This sort of process is slow and error prone. The destination system must wait until the first two processes (generating the export file, then uploading it) are complete before it can even start. Because the second and third steps are time-dependent, they may fail if an unexpected condition caused any preceding task to run late.

A better alternative is to perform these operations in parallel. By streaming the output generated by the source system, the destination system can consume it as it is being produced, eliminating the redundant and time-consuming copy steps.

Example Export

For example, the following code simulates a batch process that exports a CSV document.

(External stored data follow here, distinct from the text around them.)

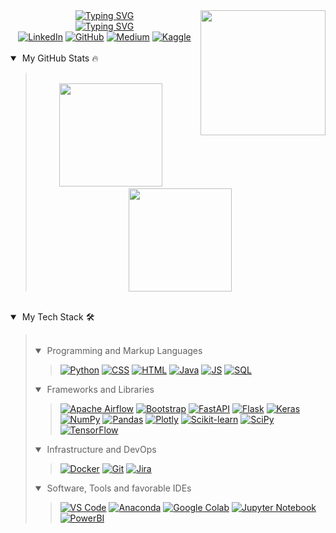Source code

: <img align="right" src = "https://user-images.githubusercontent.com/44964158/153930915-52f6df1b-ed4d-4d83-8ed1-a32f32fd8032.png" width = 200 height=200>

<div align="center">
    <a href="https://git.io/typing-svg"><img src="https://readme-typing-svg.herokuapp.com?font=Ubuntu&size=34&pause=1000&center=true&vCenter=true&random=false&repeat=false&width=435&lines=Buse+K%C3%B6seo%C4%9Flu" alt="Typing SVG" /></a>
    <br>
    <a href="https://git.io/typing-svg"><img src="https://readme-typing-svg.herokuapp.com?font=Ubuntu&size=22&pause=1000&center=true&vCenter=true&random=false&width=435&lines=Software+Engineer;Data+Scientist" alt="Typing SVG" /></a>
    <br>
    <a href="https://www.linkedin.com/in/busekoseoglu/"><img src="https://img.icons8.com/doodle/40/000000/linkedin.png" alt="LinkedIn" title="Connect me via LinkedIn"/></a>
    <a href="https://github.com/busekoseoglu"><img src="https://img.icons8.com/doodle/40/000000/github.png" alt="GitHub" title="My GitHub Profile"/></a>
    <a href="https://medium.com/@buse-koseoglu13"><img src="https://img.icons8.com/doodle/40/000000/scroll.png" alt="Medium" title="My Medium Profile"/></a>
    <a href="https://www.kaggle.com/busekseolu"><img src="https://img.icons8.com/doodle/48/k.png" alt="Kaggle" title="My Kaggle Profile"/></a>
</div>

<br>
<details open>
    <summary>&nbsp;My GitHub Stats 🔥</summary>
    <blockquote>
    <br>
    <div align="center">
        <a href="https://github.com/busekoseoglu"><img src="https://github-readme-stats.vercel.app/api?username=busekoseoglu&show_icons=true&theme=transparent" height="165"></a>
        &nbsp;&nbsp;&nbsp;&nbsp;
        <a href="https://github.com/busekoseoglu"><img src="https://github-readme-stats.vercel.app/api/top-langs/?username=busekoseoglu&layout=compact&show_icons=true&theme=transparent" height="165"></a>
    </div>
    </blockquote>
</details>
<br>
<details open>
    <summary>&nbsp;My Tech Stack 🛠</summary>
    <blockquote>
        <br>
        <details open>
            <summary>&nbsp;Programming and Markup Languages</summary>
            <blockquote>
                <div align="left">
            <a href="https://github.com/busekoseoglu"><img alt="Python" src="https://img.shields.io/badge/-Python-000?logo=python"></a>
		    <a href="https://github.com/busekoseoglu"><img alt="CSS" src="https://img.shields.io/badge/-CSS-000?logo=css3&logoColor=1572B6"></a>
		    <a href="https://github.com/busekoseoglu"><img alt="HTML" src="https://img.shields.io/badge/-HTML-000?logo=html5"></a>
		    <a href="https://github.com/busekoseoglu"><img alt="Java" src="https://custom-icon-badges.demolab.com/badge/-Java-000?logo=java&logoColor=1572B6z"></a>
		    <a href="https://github.com/busekoseoglu"><img alt="JS" src="https://img.shields.io/badge/JavaScript-F7DF1E?logo=javascript&logoColor=000&style=flat"></a>
		    <a href="https://github.com/busekoseoglu"><img alt="SQL" src="https://custom-icon-badges.demolab.com/badge/-SQL-000?logo=database&logoColor=276DC3"></a>
                </div>
            </blockquote>
        </details>
        <details open>
            <summary>&nbsp;Frameworks and Libraries</summary>
            <blockquote>
                <div align="left">
		    <a href="https://github.com/busekoseoglu"><img alt="Apache Airflow" src="https://img.shields.io/badge/Apache%20Airflow-017CEE?logo=apacheairflow&logoColor=fff&style=flat"></a>
		    <a href="https://github.com/busekoseoglu"><img alt="Bootstrap" src="https://img.shields.io/badge/-Bootstrap-000?logo=bootstrap"></a>
		    <a href="https://github.com/busekoseoglu"><img alt="FastAPI" src="https://img.shields.io/badge/-FastAPI-000?logo=fastapi"></a>
		    <a href="https://github.com/busekoseoglu"><img alt="Flask" src="https://img.shields.io/badge/-Django-000?logo=django&logoColor=092E20"></a>
		    <a href="https://github.com/busekoseoglu"><img alt="Keras" src="https://img.shields.io/badge/-Keras-000?logo=Keras&logoColor=f73636"></a>
		    <a href="https://github.com/busekoseoglu"><img alt="NumPy" src="https://img.shields.io/badge/-Numpy-000?logo=numpy&logoColor=013243"></a>
		    <a href="https://github.com/busekoseoglu"><img alt="Pandas" src="https://img.shields.io/badge/-Pandas-000?logo=pandas"></a>
		    <a href="https://github.com/busekoseoglu"><img alt="Plotly" src="https://img.shields.io/badge/-Plotly-000?logo=plotly&logoColor=3F4F75"></a>
		    <a href="https://github.com/busekoseoglu"><img alt="Scikit-learn" src="https://img.shields.io/badge/-scikit%20learn-000?logo=scikitlearn"></a>
		    <a href="https://github.com/busekoseoglu"><img alt="SciPy" src="https://img.shields.io/badge/-Scipy-000?logo=scipy&logoColor=8CAAE6"></a>
		    <a href="https://github.com/busekoseoglu"><img alt="TensorFlow" src ="https://img.shields.io/badge/-TensorFlow-000?&logo=TensorFlow"></a>
                </div>
            </blockquote>
        </details>
        <details open>
            <summary>&nbsp;Infrastructure and DevOps</summary>
            <blockquote>
                <div align="left">
		    <a href="https://github.com/busekoseoglu"><img alt="Docker" src ="https://img.shields.io/badge/-Docker-000?&logo=Docker"></a>
		    <a href="https://github.com/busekoseoglu"><img alt="Git" src="https://img.shields.io/badge/-Git-000?logo=git"></a>
		    <a href="https://github.com/busekoseoglu"><img alt="Jira" src ="https://img.shields.io/badge/-Jira-000?logo=jira&logoColor=0052CC"></a>
                </div>
            </blockquote>
        </details>
        <details open>
            <summary>&nbsp;Software, Tools and favorable IDEs</summary>
            <blockquote>
                <div align="left">
            <a href="https://github.com/busekoseoglu"><img alt="VS Code" src="https://img.shields.io/badge/-VS%20Code-000?logo=visual-studio-code&logoColor=007ACC"></a>
		    <a href="https://github.com/busekoseoglu"><img alt="Anaconda" src="https://img.shields.io/badge/-Anaconda-000?logo=anaconda&logoColor=44A833"></a>
		    <a href="https://github.com/busekoseoglu"><img alt="Google Colab" src="https://img.shields.io/badge/-Google%20Colab-000?logo=googlecolab&logoColor=F9AB00"></a>
		    <a href="https://github.com/busekoseoglu"><img alt="Jupyter Notebook" src="https://img.shields.io/badge/-Jupyter%20Notebook-000?logo=jupyter&logoColor=F37626"></a>
		    <a href="https://github.com/busekoseoglu"><img alt="PowerBI" src ="https://img.shields.io/badge/-PowerBI-000?logo=powerbi&logoColor=F2C811"></a>
                </div>
            </blockquote>
        </details>
    </blockquote>
</details>
<br>







 


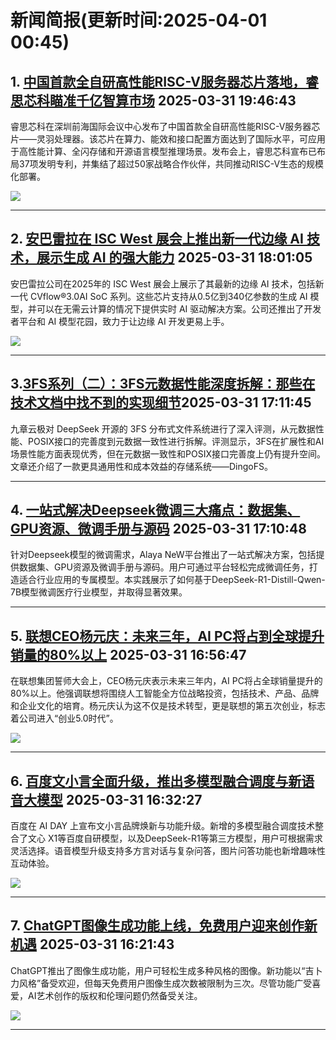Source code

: # 新闻简报(更新时间:2025-04-01 00:45)

## 1. [中国首款全自研高性能RISC-V服务器芯片落地，睿思芯科瞄准千亿智算市场](https://www.jiqizhixin.com/articles/2025-03-31-12)   2025-03-31 19:46:43

睿思芯科在深圳前海国际会议中心发布了中国首款全自研高性能RISC-V服务器芯片——灵羽处理器。该芯片在算力、能效和接口配置方面达到了国际水平，可应用于高性能计算、全闪存储和开源语言模型推理场景。发布会上，睿思芯科宣布已布局37项发明专利，并集结了超过50家战略合作伙伴，共同推动RISC-V生态的规模化部署。

![](https://image.jiqizhixin.com/uploads/editor/f9d2c585-5eaf-41d5-a4c8-e52ed4286aeb/1743421468387.jpeg)

---

## 2. [安巴雷拉在 ISC West 展会上推出新一代边缘 AI 技术，展示生成 AI 的强大能力](https://www.aibase.com/zh/news/16747)   2025-03-31 18:01:05

安巴雷拉公司在2025年的 ISC West 展会上展示了其最新的边缘 AI 技术，包括新一代 CVflow®3.0AI SoC 系列。这些芯片支持从0.5亿到340亿参数的生成 AI 模型，并可以在无需云计算的情况下提供实时 AI 驱动解决方案。公司还推出了开发者平台和 AI 模型花园，致力于让边缘 AI 开发更易上手。

![](https://upload.chinaz.com/2025/0331/6387904085872163783143297.png)

---

## 3. [​​3FS系列（二）：3FS元数据性能深度拆解：那些在技术文档中找不到的实现细节​](https://www.jiqizhixin.com/articles/2025-03-27-11)   2025-03-31 17:11:45

九章云极对 DeepSeek 开源的 3FS 分布式文件系统进行了深入评测，从元数据性能、POSIX接口的完善度到元数据一致性进行拆解。评测显示，3FS在扩展性和AI场景性能方面表现优秀，但在元数据一致性和POSIX接口完善度上仍有提升空间。文章还介绍了一款更具通用性和成本效益的存储系统——DingoFS。

---

## 4. [一站式解决Deepseek微调三大痛点：数据集、GPU资源、微调手册与源码](https://www.jiqizhixin.com/articles/2025-03-31-11)   2025-03-31 17:10:48

针对Deepseek模型的微调需求，Alaya NeW平台推出了一站式解决方案，包括提供数据集、GPU资源及微调手册与源码。用户可通过平台轻松完成微调任务，打造适合行业应用的专属模型。本实践展示了如何基于DeepSeek-R1-Distill-Qwen-7B模型微调医疗行业模型，并取得显著效果。

---

## 5. [联想CEO杨元庆：未来三年，AI PC将占到全球提升销量的80%以上](https://www.aibase.com/zh/news/16746)   2025-03-31 16:56:47

在联想集团誓师大会上，CEO杨元庆表示未来三年内，AI PC将占全球销量提升的80%以上。他强调联想将围绕人工智能全方位战略投资，包括技术、产品、品牌和企业文化的培育。杨元庆认为这不仅是技术转型，更是联想的第五次创业，标志着公司进入“创业5.0时代”。

![](https://pic.chinaz.com/picmap/201811190949032329_8.jpg)

---

## 6. [百度文小言全面升级，推出多模型融合调度与新语音大模型](https://www.aibase.com/zh/news/16745)   2025-03-31 16:32:27

百度在 AI DAY 上宣布文小言品牌焕新与功能升级。新增的多模型融合调度技术整合了文心 X1等百度自研模型，以及DeepSeek-R1等第三方模型，用户可根据需求灵活选择。语音模型升级支持多方言对话与复杂问答，图片问答功能也新增趣味性互动体验。

![](https://upload.chinaz.com/2025/0331/6387903553162204697160825.png)

---

## 7. [ChatGPT图像生成功能上线，免费用户迎来创作新机遇](https://www.aibase.com/zh/news/16744)   2025-03-31 16:21:43

ChatGPT推出了图像生成功能，用户可轻松生成多种风格的图像。新功能以“吉卜力风格”备受欢迎，但每天免费用户图像生成次数被限制为三次。尽管功能广受喜爱，AI艺术创作的版权和伦理问题仍然备受关注。

![](https://pic.chinaz.com/picmap/202412271704357904_2.jpg)

---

It uses the WebServiceProxy and CSVEncoder classes from the open-source HTTP-RPC framework to upload the simulated data to a RESTful web service. The string values passed to the encoder’s constructor represent the columns in the output file:

WebServiceProxy webServiceProxy = new WebServiceProxy("POST", new URL(url));

webServiceProxy.setRequestHandler((outputStream) -> {
    CSVEncoder csvEncoder = new CSVEncoder(listOf("text1", "text2", "number1", "number2", "number3"));

    csvEncoder.write(new Rows(count), outputStream);
});

webServiceProxy.invoke();

The data is provided by the following class, which simply generates an arbitrary number of duplicate rows. In a real application, the data would most likely come from a relational database or something similar:

public static class Rows implements Iterable<Map<String, Object>> {
    private int count;

    private int i = 0;

    public Rows(int count) {
        this.count = count;
    }

    private Map<String, Object> row = mapOf(
        entry("text1", "abcdefghijklmnopqrstuvwxyz"),
        entry("text2", "ABCDEFG"),
        entry("number1", 123456),
        entry("number2", 101.05),
        entry("number3", 2002.0125)
    );

    @Override
    public Iterator<Map<String, Object>> iterator() {
        return new Iterator<Map<String,Object>>() {
            @Override
            public boolean hasNext() {
                return i < count;
            }

            @Override
            public Map<String, Object> next() {
                i++;

                return row;
            }
        };
    }
}

The generated document would look something like this:

text1,text2,number1,number2,number3
"abcdefghijklmnopqrstuvwxyz","ABCDEFG",123456,101.05,2002.0125
"abcdefghijklmnopqrstuvwxyz","ABCDEFG",123456,101.05,2002.0125
"abcdefghijklmnopqrstuvwxyz","ABCDEFG",123456,101.05,2002.0125
...

Import Service

A web service for processing the exported data might look something like the following. Rather than reading the entire payload into memory up front, the method uses HTTP-RPC’s CSVDecoder class to obtain a cursor over the rows in the CSV document. As each record is read, it is inserted into the database:

@WebServlet(urlPatterns={"/bulk-upload/*"}, loadOnStartup=1)
public class BulkUploadService extends WebService {
    ...

    private static final String INSERT_SQL = "INSERT INTO bulk_upload_test ("
        + "text1, text2, number1, number2, number3) VALUES ("
        + ":text1, :text2, :number1, :number2, :number3)";

    @RequestMethod("POST")
    @ResourcePath("upload")
    public void upload() throws SQLException, IOException {
        CSVDecoder csvDecoder = new CSVDecoder();

        Iterable<Map<String, String>> cursor = csvDecoder.read(getRequest().getInputStream());

        Parameters parameters = Parameters.parse(INSERT_SQL);

        try (Connection connection = DriverManager.getConnection(DB_URL);
            PreparedStatement statement = connection.prepareStatement(parameters.getSQL())) {
            for (Map<String, String> row : cursor) {
                parameters.apply(statement, row);
                statement.executeUpdate();
            }
        }
    }
}

Batch Updates

Unfortunately, even though this service efficiently consumes the data provided by the client, it is very slow. Importing a mere 500 records takes nearly 30 seconds!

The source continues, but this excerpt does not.